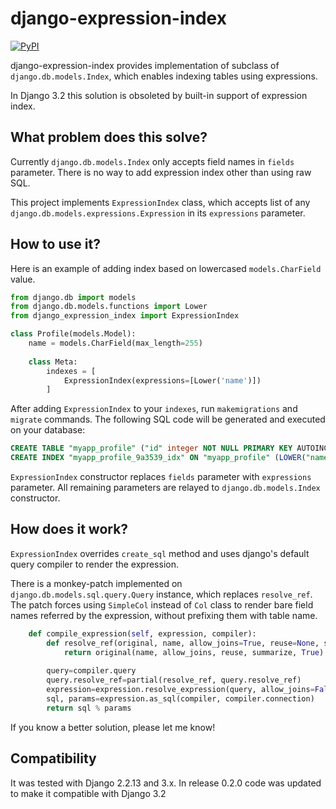 # django-expression-index

[![PyPI](https://img.shields.io/pypi/v/django-expression-index.svg)](https://pypi.org/project/django-expression-index/)

django-expression-index provides implementation of subclass of `django.db.models.Index`, which enables indexing tables using expressions.

In Django 3.2 this solution is obsoleted by built-in support of expression index.

## What problem does this solve?

Currently `django.db.models.Index` only accepts field names in `fields` parameter. There is no way to add expression index other than using raw SQL.

This project implements `ExpressionIndex` class, which accepts list  of any `django.db.models.expressions.Expression` in its `expressions` parameter.

## How to use it?

Here is an example of adding index based on lowercased `models.CharField` value.

```python
from django.db import models
from django.db.models.functions import Lower
from django_expression_index import ExpressionIndex

class Profile(models.Model):
    name = models.CharField(max_length=255)
    
    class Meta:
        indexes = [
            ExpressionIndex(expressions=[Lower('name')])
        ]
```

After adding `ExpressionIndex` to your `indexes`, run `makemigrations` and `migrate` commands. The following SQL code will be generated and executed on your database:
```sql
CREATE TABLE "myapp_profile" ("id" integer NOT NULL PRIMARY KEY AUTOINCREMENT, "name" varchar(255) NOT NULL);
CREATE INDEX "myapp_profile_9a3539_idx" ON "myapp_profile" (LOWER("name"));
```

`ExpressionIndex` constructor replaces `fields` parameter with `expressions` parameter. All remaining parameters are relayed to `django.db.models.Index` constructor.

## How does it work?
`ExpressionIndex` overrides `create_sql` method and uses django's default query compiler to render the expression.

There is a monkey-patch implemented on `django.db.models.sql.query.Query` instance, which replaces `resolve_ref`. The patch forces using `SimpleCol` instead of `Col` class to render bare field names referred by the expression, without prefixing them with table name.

```python
    def compile_expression(self, expression, compiler):
        def resolve_ref(original, name, allow_joins=True, reuse=None, summarize=False, simple_col=False):
            return original(name, allow_joins, reuse, summarize, True)
        
        query=compiler.query
        query.resolve_ref=partial(resolve_ref, query.resolve_ref)
        expression=expression.resolve_expression(query, allow_joins=False)
        sql, params=expression.as_sql(compiler, compiler.connection)
        return sql % params
```

If you know a better solution, please let me know!

## Compatibility

It was tested with Django 2.2.13 and 3.x.
In release 0.2.0 code was updated to make it compatible with Django 3.2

============================================================

◆ Problem to work on
Go through the preceding material and copy each line that has the word "compiler".

◆ Expected answer
`ExpressionIndex` overrides `create_sql` method and uses django's default query compiler to render the expression.
    def compile_expression(self, expression, compiler):
        query=compiler.query
        sql, params=expression.as_sql(compiler, compiler.connection)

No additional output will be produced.